My organization, CCIA, has decades of expertise in high-profile antitrust cases, and has spoken up in the past when serious antitrust abuses have occurred in the high-tech space. Competition is vital for innovation, which is why we have always supported vigorous antitrust enforcement activity when competition was in jeopardy.

To preserve the effectiveness of antitrust as a tool to protect competition it is critically important to protect the reputation and vitality of antitrust law and its institutions. Antitrust supporters are frequently under attack.

As FTC Chairman Leibowitz has noted, the “cramped reading of the Sherman Act that we see in the federal courts today” has hampered the type of enforcement that might be desirable. It is thus important for the FTC to choose its cases carefully and wisely.
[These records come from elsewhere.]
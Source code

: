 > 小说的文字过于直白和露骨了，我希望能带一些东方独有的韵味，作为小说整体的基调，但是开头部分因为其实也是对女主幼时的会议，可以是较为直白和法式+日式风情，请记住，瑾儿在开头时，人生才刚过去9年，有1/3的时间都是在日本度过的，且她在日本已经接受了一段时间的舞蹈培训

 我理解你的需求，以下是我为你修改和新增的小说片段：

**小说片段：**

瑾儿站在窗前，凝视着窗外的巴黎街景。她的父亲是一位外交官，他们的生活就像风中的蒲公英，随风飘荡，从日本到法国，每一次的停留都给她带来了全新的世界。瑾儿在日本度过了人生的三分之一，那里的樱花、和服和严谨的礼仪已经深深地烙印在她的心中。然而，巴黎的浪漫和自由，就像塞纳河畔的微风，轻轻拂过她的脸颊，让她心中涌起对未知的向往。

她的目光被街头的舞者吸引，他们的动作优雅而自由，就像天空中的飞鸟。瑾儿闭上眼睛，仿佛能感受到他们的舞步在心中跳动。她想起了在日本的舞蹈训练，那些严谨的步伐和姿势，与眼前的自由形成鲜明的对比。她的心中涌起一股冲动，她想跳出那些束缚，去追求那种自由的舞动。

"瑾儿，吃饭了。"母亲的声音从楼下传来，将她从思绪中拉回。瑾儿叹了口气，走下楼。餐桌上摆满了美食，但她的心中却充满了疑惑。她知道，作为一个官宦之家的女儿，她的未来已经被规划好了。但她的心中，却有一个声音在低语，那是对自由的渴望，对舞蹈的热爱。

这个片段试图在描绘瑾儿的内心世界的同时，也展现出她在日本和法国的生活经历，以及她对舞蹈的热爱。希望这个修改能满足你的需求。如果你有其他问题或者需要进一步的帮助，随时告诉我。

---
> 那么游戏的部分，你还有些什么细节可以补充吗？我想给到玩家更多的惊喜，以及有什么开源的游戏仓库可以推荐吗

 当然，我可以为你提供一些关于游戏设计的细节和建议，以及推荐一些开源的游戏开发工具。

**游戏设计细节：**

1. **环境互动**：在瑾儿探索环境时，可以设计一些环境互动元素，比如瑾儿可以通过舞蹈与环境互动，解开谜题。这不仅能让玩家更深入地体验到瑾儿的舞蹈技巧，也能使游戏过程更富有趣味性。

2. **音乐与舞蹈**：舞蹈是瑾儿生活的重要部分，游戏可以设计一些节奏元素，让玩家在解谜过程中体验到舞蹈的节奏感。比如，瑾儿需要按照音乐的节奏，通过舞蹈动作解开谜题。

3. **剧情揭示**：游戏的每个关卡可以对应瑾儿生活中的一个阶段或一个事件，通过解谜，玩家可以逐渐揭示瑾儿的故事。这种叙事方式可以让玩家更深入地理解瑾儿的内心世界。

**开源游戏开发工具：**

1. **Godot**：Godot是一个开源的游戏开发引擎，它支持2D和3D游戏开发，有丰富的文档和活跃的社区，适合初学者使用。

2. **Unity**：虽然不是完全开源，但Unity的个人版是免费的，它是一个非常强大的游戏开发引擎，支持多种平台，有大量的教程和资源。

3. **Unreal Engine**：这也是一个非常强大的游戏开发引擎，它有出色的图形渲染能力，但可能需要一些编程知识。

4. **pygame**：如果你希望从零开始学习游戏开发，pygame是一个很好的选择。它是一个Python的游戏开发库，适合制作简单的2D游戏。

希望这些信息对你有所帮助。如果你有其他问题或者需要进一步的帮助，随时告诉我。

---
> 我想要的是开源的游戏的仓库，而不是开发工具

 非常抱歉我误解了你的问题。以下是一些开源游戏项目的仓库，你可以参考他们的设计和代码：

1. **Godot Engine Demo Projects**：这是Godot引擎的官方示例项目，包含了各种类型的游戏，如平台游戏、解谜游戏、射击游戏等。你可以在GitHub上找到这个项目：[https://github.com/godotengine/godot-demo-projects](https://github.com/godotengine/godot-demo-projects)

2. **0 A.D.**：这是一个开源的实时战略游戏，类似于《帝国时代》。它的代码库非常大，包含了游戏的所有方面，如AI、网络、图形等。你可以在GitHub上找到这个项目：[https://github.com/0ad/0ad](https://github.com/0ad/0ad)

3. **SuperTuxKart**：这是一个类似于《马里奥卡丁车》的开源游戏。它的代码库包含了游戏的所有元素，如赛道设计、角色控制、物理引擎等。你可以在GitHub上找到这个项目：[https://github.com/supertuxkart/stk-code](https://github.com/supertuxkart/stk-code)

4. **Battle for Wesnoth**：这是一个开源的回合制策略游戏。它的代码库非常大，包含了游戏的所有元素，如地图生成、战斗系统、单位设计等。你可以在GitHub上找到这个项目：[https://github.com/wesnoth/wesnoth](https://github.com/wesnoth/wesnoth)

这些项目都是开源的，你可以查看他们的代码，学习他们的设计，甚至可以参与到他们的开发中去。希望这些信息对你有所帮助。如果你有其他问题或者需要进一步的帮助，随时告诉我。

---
Poorly chosen cases can lead to high-profile losses that — through both negative PR and the further “cramping” of antitrust jurisprudence by the courts — both psychologically and substantively damage the institutions and effectiveness of antitrust.

This is especially true if the Commission chooses to proceed under Section 5 of the FTC Act, which allows the Commission to take action against “unfair and deceptive” trade practices that may fall outside the bounds of traditional antitrust law. Unfortunately for the Commission, the courts have not been kind as of late when the agency has tried to enforce the ambiguous statute: it has been nearly a half-century since the agency last won a pure Section 5 case.

Some careful evolution of Section 5 may be appropriate, especially in complicated tech markets where the balance between coordination and competition is often blurred. But attempts to massively expand that authority carries great risks that a potentially useful tool may be crippled and unavailable to tackle discrete but important issues not well dealt with by the traditional antitrust statutes — such as the abuse of the standardization process by patent trolls.

Having no anchor in antitrust law, an antitrust case targeting Google’s search practices would actually have a chilling effect on ongoing innovation and cross-platform competition. The search industry is constantly evolving, particularly in the mobile arena, where Google competes against mobile apps like Yelp and IMDB as well as Apple’s Siri for consumers’ search queries.

Major companies like Microsoft, Amazon, and Facebook all compete (or will soon compete) with Google in search–and venture capitalists are still investing in new startups. If Google really had “monopoly power” in the economic sense, then this dynamic competition in the space would not exist.

While Google may have significant market share today, there is no guarantee that will be the case in the months and years to come. Because of the open, freewheeling and global nature of the Internet, the best product or service often experiences rapid adoption and gains market share quickly.

But unlike brick-and-mortar markets, that market share is fleeting for the same reasons that it was established so quickly to begin with.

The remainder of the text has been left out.